- _About this exercise_:
Your task is to transcribe the entries below exactly, from their first line down to the line containing "impostarne i valori;", and to stop there.

- _Records to use_:
----

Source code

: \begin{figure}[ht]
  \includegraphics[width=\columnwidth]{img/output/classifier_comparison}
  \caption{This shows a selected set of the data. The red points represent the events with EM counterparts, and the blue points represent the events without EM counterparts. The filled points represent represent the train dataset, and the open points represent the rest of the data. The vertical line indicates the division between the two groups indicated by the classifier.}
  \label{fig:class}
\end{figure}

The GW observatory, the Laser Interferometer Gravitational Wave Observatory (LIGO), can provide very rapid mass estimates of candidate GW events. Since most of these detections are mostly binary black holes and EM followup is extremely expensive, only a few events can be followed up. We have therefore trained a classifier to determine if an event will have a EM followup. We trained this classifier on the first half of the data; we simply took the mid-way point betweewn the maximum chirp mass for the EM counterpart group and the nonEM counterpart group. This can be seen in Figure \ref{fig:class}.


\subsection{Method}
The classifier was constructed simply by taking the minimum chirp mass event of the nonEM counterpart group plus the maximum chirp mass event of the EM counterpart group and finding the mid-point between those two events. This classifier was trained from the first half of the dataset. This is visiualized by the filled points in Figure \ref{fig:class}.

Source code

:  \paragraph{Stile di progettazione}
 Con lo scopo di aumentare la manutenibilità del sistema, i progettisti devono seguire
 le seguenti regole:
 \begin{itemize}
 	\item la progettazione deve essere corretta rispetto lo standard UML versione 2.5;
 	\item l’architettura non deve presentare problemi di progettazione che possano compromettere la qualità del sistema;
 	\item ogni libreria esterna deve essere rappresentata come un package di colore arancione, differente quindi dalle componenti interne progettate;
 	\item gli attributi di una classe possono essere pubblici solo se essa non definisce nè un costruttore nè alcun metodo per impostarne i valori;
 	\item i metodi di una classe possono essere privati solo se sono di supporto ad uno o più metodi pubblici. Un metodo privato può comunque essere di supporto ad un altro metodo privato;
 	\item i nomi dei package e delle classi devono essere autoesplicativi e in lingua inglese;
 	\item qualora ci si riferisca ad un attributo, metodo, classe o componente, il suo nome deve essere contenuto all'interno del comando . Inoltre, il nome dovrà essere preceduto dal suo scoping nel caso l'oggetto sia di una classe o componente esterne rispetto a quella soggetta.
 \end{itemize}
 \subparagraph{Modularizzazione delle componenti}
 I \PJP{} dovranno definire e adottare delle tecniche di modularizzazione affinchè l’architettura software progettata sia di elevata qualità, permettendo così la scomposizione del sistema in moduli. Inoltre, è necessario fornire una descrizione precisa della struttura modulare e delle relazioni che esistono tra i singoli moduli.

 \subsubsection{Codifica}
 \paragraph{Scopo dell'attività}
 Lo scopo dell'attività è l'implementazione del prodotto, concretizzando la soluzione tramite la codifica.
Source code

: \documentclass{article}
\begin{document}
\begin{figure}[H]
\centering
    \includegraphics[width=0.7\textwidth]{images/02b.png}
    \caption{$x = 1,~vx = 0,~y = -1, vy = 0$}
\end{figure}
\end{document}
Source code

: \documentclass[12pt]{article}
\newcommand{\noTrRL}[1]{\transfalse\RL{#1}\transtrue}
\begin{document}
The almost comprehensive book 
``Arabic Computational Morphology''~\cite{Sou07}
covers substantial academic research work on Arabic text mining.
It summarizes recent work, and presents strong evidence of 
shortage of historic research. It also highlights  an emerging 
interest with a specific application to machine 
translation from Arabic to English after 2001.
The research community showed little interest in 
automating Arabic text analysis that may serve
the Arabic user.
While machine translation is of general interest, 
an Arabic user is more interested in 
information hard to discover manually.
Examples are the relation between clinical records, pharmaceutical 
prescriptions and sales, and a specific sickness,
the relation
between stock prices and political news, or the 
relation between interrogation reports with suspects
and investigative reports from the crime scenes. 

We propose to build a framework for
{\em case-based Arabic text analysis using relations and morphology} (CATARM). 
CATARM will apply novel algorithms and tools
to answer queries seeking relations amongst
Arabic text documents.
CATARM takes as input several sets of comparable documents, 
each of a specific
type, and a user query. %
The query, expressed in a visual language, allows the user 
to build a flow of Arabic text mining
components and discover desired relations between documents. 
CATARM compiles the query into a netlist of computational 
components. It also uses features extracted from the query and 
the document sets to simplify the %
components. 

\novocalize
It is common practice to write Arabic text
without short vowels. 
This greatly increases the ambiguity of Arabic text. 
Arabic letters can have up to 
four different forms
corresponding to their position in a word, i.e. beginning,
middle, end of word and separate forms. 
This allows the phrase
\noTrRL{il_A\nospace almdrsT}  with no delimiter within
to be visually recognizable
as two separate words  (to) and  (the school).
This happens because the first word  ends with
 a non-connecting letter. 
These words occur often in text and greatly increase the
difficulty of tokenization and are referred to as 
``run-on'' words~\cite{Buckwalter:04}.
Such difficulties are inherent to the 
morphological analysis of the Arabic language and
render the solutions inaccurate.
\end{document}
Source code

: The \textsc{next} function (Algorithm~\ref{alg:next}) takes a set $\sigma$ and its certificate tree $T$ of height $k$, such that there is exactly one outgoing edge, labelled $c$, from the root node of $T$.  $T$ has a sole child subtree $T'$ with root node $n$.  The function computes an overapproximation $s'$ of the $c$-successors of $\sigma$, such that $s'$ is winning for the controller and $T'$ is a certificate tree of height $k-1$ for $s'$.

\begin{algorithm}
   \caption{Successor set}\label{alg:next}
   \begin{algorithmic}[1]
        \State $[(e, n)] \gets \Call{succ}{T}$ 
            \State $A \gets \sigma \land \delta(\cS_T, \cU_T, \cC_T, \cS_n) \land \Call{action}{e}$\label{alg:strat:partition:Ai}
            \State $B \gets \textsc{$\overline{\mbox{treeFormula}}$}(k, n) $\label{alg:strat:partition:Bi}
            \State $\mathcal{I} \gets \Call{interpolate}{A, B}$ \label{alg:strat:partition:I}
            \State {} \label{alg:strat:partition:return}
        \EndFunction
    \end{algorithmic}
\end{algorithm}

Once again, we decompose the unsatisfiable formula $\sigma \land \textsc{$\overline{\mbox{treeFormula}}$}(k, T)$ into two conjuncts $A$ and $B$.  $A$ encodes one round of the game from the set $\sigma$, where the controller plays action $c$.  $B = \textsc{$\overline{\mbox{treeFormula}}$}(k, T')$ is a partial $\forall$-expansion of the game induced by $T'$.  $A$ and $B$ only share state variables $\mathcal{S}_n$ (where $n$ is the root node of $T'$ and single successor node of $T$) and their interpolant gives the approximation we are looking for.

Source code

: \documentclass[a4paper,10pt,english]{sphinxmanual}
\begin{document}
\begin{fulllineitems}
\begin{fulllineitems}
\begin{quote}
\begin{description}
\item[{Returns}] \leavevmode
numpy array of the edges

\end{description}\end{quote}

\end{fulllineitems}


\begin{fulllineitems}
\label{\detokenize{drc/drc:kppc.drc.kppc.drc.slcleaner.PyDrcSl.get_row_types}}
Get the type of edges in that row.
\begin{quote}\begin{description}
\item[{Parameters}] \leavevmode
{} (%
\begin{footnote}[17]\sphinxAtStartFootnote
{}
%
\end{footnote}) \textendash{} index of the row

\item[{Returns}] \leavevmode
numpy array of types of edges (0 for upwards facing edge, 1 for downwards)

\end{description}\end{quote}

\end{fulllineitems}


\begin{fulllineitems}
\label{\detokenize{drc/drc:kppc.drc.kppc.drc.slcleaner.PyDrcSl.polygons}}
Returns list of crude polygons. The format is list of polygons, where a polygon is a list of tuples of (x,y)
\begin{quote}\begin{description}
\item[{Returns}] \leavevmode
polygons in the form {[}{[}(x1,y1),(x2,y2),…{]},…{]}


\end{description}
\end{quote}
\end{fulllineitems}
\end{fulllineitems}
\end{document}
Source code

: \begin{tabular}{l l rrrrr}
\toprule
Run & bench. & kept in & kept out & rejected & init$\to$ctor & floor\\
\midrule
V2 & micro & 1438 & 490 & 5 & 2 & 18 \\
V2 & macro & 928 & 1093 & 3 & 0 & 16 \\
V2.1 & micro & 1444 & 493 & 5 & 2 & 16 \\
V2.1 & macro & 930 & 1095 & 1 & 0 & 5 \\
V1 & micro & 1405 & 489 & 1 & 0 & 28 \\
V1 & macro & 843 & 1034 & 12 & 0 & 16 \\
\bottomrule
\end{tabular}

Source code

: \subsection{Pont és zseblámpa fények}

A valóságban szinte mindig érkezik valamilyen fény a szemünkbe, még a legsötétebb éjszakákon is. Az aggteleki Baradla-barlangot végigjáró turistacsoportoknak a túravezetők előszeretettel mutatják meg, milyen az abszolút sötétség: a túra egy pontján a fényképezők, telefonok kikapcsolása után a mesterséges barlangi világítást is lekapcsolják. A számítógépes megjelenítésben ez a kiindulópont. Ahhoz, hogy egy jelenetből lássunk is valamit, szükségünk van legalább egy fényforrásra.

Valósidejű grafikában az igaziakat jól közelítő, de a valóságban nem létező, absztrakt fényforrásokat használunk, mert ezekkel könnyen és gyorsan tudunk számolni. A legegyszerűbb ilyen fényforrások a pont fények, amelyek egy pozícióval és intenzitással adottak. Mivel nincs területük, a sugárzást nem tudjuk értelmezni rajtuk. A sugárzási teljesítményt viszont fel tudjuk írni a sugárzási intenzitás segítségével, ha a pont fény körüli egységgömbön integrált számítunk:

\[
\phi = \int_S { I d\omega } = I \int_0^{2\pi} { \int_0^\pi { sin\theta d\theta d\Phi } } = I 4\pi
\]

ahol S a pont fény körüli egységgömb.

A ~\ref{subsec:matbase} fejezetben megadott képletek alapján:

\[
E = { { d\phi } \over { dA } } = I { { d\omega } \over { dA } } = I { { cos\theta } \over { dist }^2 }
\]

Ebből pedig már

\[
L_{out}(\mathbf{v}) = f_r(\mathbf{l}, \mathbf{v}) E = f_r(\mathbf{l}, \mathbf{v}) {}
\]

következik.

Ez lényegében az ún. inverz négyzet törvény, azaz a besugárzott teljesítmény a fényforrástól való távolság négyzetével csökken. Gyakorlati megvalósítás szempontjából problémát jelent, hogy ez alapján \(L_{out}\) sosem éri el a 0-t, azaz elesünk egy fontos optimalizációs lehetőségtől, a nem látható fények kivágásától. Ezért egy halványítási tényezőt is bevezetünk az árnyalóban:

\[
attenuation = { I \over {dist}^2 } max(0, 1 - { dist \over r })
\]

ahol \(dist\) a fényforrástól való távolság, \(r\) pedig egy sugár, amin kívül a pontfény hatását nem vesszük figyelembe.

----

- _Task result_:
Source code

: \begin{figure}[ht]
  \includegraphics[width=\columnwidth]{img/output/classifier_comparison}
  \caption{This shows a selected set of the data. The red points represent the events with EM counterparts, and the blue points represent the events without EM counterparts. The filled points represent represent the train dataset, and the open points represent the rest of the data. The vertical line indicates the division between the two groups indicated by the classifier.}
  \label{fig:class}
\end{figure}

The GW observatory, the Laser Interferometer Gravitational Wave Observatory (LIGO), can provide very rapid mass estimates of candidate GW events. Since most of these detections are mostly binary black holes and EM followup is extremely expensive, only a few events can be followed up. We have therefore trained a classifier to determine if an event will have a EM followup. We trained this classifier on the first half of the data; we simply took the mid-way point betweewn the maximum chirp mass for the EM counterpart group and the nonEM counterpart group. This can be seen in Figure \ref{fig:class}.


\subsection{Method}
The classifier was constructed simply by taking the minimum chirp mass event of the nonEM counterpart group plus the maximum chirp mass event of the EM counterpart group and finding the mid-point between those two events. This classifier was trained from the first half of the dataset. This is visiualized by the filled points in Figure \ref{fig:class}.

Source code

:  \paragraph{Stile di progettazione}
 Con lo scopo di aumentare la manutenibilità del sistema, i progettisti devono seguire
 le seguenti regole:
 \begin{itemize}
 	\item la progettazione deve essere corretta rispetto lo standard UML versione 2.5;
 	\item l’architettura non deve presentare problemi di progettazione che possano compromettere la qualità del sistema;
 	\item ogni libreria esterna deve essere rappresentata come un package di colore arancione, differente quindi dalle componenti interne progettate;
 	\item gli attributi di una classe possono essere pubblici solo se essa non definisce nè un costruttore nè alcun metodo per impostarne i valori;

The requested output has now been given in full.